When X-rays show changes in the bulla, after removing the polyp from the throat, a ventral bulla osteotomy may be performed. This involves shaving under the neck and incising the skin to get access to the appropriate middle ear. The bony bulla is opened and the polyp and infected tissue removed and flushed. A drain may be inserted in the skin incision for a few days.
When the polyp passes through the ear drum, it may be removed by plucking. Alternatively an ear surgery may be performed to allow better access and drainage of the external ear. One such procedure is called a lateral wall resection and is usually reserved for those cases in which outer ear changes are more significant.
Cultures are obtained at the time of surgery and tissue is submitted for evaluation by pathologists.

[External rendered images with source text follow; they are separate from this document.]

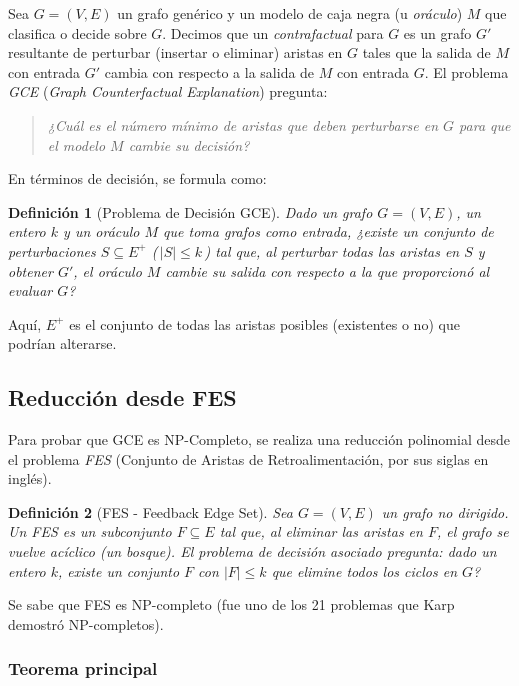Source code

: \documentclass[a4paper]{article}
\newtheorem{definition}{Definición}
\begin{document}
Sea $G = (V, E)$ un grafo genérico y un modelo de caja negra (u \emph{oráculo}) $M$ que clasifica o decide sobre $G$. 
Decimos que un \emph{contrafactual} para $G$ es un grafo $G'$ resultante de perturbar (insertar o eliminar) aristas en $G$ tales que la salida de $M$ con entrada $G'$ cambia con respecto a la salida de $M$ con entrada $G$.  
El problema \emph{GCE} (\emph{Graph Counterfactual Explanation}) pregunta: 

\begin{quote}
    \emph{¿Cuál es el número mínimo de aristas que deben perturbarse en $G$ para que el modelo $M$ cambie su decisión?}
\end{quote}

En términos de decisión, se formula como:

\begin{definition}[Problema de Decisión GCE]
Dado un grafo $G=(V,E)$, un entero $k$ y un oráculo $M$ que toma grafos como entrada,  
¿existe un conjunto de perturbaciones $S \subseteq E^+$
(\,$|S| \leq k$\,) 
tal que, al perturbar todas las aristas en $S$ y obtener $G'$, 
el oráculo $M$ cambie su salida con respecto a la que proporcionó al evaluar $G$?
\end{definition}

Aquí, $E^+$ es el conjunto de todas las aristas posibles (existentes o no) que podrían alterarse.

\subsection{Reducción desde FES}

Para probar que GCE es NP-Completo, se realiza una reducción polinomial desde el problema \emph{FES} (Conjunto de Aristas de Retroalimentación, por sus siglas en inglés). 

\begin{definition}[FES - Feedback Edge Set]
Sea $G=(V,E)$ un grafo no dirigido. 
Un \emph{FES} es un subconjunto $F \subseteq E$ tal que, al eliminar las aristas en $F$, el grafo se vuelve acíclico (un bosque).  
El problema de decisión asociado pregunta: \emph{dado un entero $k$, existe un conjunto $F$ con $|F|\leq k$ que elimine todos los ciclos en $G$?}
\end{definition}

Se sabe que FES es NP-completo (fue uno de los 21 problemas que Karp demostró NP-completos).

\subsubsection*{Teorema principal}
\end{document}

Home Care of Cats with Nasopharyngeal Polyps
Horner’s syndrome is common following a bulla osteotomy. Your veterinarian will likely have prepared you for this eventuality. No treatment is normally required and the problem usually resolves on its own. This may take a few days to weeks.
Facial paralysis is another possible complication following bulla surgery. In this case your cat may not blink on the affected side. This may necessitate placing drops or oil based lubricant in the eye several times a day to prevent dryness. This problem is again usually transient and will clear up in a few days to weeks.
Oral antibiotics should continue for a few weeks when your cat goes home and this may take the form of pills or drops, whichever is easiest. If culture results suggest that the antibiotic is inappropriate, your veterinarian will change the prescription.
Most cats are discharged with an Elizabethan collar to prevent them from scratching at the surgical site. This is especially important if there is a drain in place. The drain is often a piece of soft rubber tubing that passes through a hole in the skin adjacent to the incision. This area must be kept clean for a few days while discharge and fluid exits the surgical site. It can be helpful to take a cotton ball soaked in a little warm water to wipe the area around the drain clean, twice a day. The drain is usually removed within a few days following the surgery and this will be performed by your vet.
The incision should be examined daily for swelling redness or discharge. Stitches or staples must be removed in 10 to 14 days, at which point the Elizabethan collar can also be removed.